While the pendulum has perhaps swung so far in the direction of biology that other important factors are being overlooked, it is important not to jeopardize the headway made over the past 50 years.

Michael B. First
Richard B. Kruger
New York
The writers are doctors with the Columbia University Department of Psychiatry. Dr. First is the editor of the forthcoming Diagnostic and Statistical Manual of Mental Disorders-5 text revision.

To the Editor:

Dr. Carl Erik Fisher did not mention the most important reason that alcoholism was classified as a disease. Before Alcoholics Anonymous, alcoholism was widely considered a human failing, a weakness of character, a sin. These people could stop drinking if they wanted to!

But this was not true. Many wanted to stop but could not.
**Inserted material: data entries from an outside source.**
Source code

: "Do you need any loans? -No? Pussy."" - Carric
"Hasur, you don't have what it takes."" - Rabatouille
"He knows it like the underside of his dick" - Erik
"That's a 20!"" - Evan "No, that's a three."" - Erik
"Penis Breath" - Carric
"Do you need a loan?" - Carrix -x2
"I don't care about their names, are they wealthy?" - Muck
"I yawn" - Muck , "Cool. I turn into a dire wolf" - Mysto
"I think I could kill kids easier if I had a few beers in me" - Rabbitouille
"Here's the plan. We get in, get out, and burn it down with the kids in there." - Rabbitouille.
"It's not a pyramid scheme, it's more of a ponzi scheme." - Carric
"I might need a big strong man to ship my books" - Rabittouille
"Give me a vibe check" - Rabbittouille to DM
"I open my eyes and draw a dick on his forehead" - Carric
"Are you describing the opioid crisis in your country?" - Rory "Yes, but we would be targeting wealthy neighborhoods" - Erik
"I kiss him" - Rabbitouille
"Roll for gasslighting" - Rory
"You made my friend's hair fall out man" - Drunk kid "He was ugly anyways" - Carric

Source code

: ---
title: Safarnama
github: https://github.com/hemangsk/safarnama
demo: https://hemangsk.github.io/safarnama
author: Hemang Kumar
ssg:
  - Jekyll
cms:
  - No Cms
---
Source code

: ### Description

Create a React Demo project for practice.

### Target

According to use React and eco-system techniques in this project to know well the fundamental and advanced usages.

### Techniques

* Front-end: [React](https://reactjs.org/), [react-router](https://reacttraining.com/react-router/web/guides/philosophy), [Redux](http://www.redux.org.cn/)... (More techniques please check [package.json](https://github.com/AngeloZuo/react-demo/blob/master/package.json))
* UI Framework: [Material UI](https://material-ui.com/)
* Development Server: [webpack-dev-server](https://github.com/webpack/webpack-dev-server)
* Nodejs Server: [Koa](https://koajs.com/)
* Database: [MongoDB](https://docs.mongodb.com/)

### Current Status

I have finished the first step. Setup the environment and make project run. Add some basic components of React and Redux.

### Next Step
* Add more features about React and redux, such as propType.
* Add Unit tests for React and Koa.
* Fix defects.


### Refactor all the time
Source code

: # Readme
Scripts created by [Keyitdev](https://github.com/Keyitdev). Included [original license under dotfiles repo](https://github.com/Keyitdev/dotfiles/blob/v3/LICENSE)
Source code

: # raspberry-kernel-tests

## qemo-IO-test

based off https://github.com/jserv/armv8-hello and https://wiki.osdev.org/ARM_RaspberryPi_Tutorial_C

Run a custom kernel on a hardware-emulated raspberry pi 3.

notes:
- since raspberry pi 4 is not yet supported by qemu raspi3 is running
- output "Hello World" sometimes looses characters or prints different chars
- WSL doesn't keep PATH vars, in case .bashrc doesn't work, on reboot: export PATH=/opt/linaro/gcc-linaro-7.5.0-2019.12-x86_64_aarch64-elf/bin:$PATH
By defining alcoholism as a disease the shame of being an alcoholic was removed. No longer were alcoholics seen as morally deficient. Alcoholism/addiction has nothing to do with morals.

This understanding of addiction as a disease has opened the door of recovery wide to many of us who may not have sought help for an affliction if we thought we should be able to “fix” it by ourselves — by just being “better” people. We are not bad people. We are sick people, deserving of help. Classifying addiction as a disease does not narrow the opportunities for healing; it expands them.

Vanessa S.
Oakland, Calif.
The writer, 35 years sober, requested anonymity in keeping with A.A.’s tradition.

To the Editor:

I believe that Dr. Carl Erik Fisher is correct in his view that addiction is not just one thing, which is to say “a disease.” There are certainly medical elements, for example our imperfect but growing understanding of the genetics of addictive behavior. But, in essence, addiction must still be seen and treated as a behavior. And, as with most behaviors, addiction has huge sociologic and economic inputs.

By making medicine the principal portal for accessing treatment of any harmful behavior is to seriously tie our hands as a society seeking a cure. As a practicing physician of 40 years, I might feel differently if we had had more success treating behavioral problems as medical problems. We’ve had our chance.